12.19.13.17.8 3 Lamat 1 Muan
I had this as my wallpaper for a while (and then I had the Witches Broom Nebula). I can't believe it's gone.
Pillars of Creation Toppled By Stellar Blast
(A)new study suggests the famous Pillars of Creation in the Eagle Nebula might have already been toppled long ago, and that what the Hubble Space Telescope actually captured was their ghost image....A new picture of the Eagle Nebula shot by
NASA's Spitzer Space Telescope....show the intact pillars next to a giant cloud of glowing dust scorched by the heat of a massive stellar explosion known as a supernova. (clicking on small image will bring you to original large image).....
Astronomers think the supernova's shock wave knocked the pillars down about 6,000 years ago. But because the Eagle Nebula is located some 7,000 light years away, the majestic pillars will appear intact to observers on Earth for another 1,000 years or so....Humans living 1,000 to 2,000 years ago might have noticed the supernova event that destroyed the pillars as an unusually bright star in the sky.

That I don't understand. How could Earth have seen the shockwave from 7,000 light years away 1,000 years ago but we can still see the (dead) pillars?
In fact, the new show at Peabody Museum (Yale-New Haven) has extensive pictures of the pillars. Wonder if they'll add this new info? It started just after Pluto was demoted, and they had already changed some of the exhibits to reflect that.
I could muse on this. Life is fleeting? Enjoy what you have while you've got it? Beauty is fleeting?

Friday, January 05, 2007

Incan Shamanism--follow-up

12.19.13.17.3 11 Akbal 16 Kankin
I just received this follow-up from Gail:
I forgot to mention on your hand out that it is recommended that you bring water from your pacarina to bless and activate your mountain as well.

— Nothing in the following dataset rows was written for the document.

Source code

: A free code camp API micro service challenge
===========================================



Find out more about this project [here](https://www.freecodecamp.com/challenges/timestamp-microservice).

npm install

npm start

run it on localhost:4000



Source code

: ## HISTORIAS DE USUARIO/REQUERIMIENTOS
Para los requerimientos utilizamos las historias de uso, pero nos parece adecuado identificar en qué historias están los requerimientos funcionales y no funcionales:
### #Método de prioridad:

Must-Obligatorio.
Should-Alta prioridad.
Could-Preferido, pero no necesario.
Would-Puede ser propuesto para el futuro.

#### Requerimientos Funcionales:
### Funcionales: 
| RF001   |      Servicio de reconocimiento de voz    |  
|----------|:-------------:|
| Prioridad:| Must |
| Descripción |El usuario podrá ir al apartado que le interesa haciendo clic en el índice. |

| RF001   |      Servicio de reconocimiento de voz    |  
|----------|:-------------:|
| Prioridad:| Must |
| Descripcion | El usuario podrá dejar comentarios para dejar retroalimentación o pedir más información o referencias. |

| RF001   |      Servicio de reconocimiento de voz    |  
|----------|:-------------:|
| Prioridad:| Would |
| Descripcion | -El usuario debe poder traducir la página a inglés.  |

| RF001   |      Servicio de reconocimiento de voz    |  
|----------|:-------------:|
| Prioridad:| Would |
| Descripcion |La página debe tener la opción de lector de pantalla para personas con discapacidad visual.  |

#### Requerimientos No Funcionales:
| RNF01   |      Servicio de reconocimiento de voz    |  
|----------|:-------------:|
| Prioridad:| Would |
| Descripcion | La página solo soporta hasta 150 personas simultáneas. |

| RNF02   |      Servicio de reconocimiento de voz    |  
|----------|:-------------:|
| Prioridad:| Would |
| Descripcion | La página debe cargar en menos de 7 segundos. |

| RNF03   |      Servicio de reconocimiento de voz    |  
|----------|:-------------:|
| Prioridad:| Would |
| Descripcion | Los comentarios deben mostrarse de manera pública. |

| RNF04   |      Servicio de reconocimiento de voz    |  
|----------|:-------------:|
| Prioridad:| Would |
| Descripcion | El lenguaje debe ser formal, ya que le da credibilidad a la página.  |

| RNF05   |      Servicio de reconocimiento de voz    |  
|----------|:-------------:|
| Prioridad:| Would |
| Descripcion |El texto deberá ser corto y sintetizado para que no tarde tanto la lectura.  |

If your birth waters and mountains are too far away and you wish to do this now, you CAN do this in the visionary journey and create your apuchetas in your yard/home representationally as surrogates for actual ordinary reality journeys and apuchetas. It is JUST as powerful when done with intention.
She also posted a comment on the original entry.
If anyone does not know how to program crystals and build altars with intent, please let me know and I'll explain it.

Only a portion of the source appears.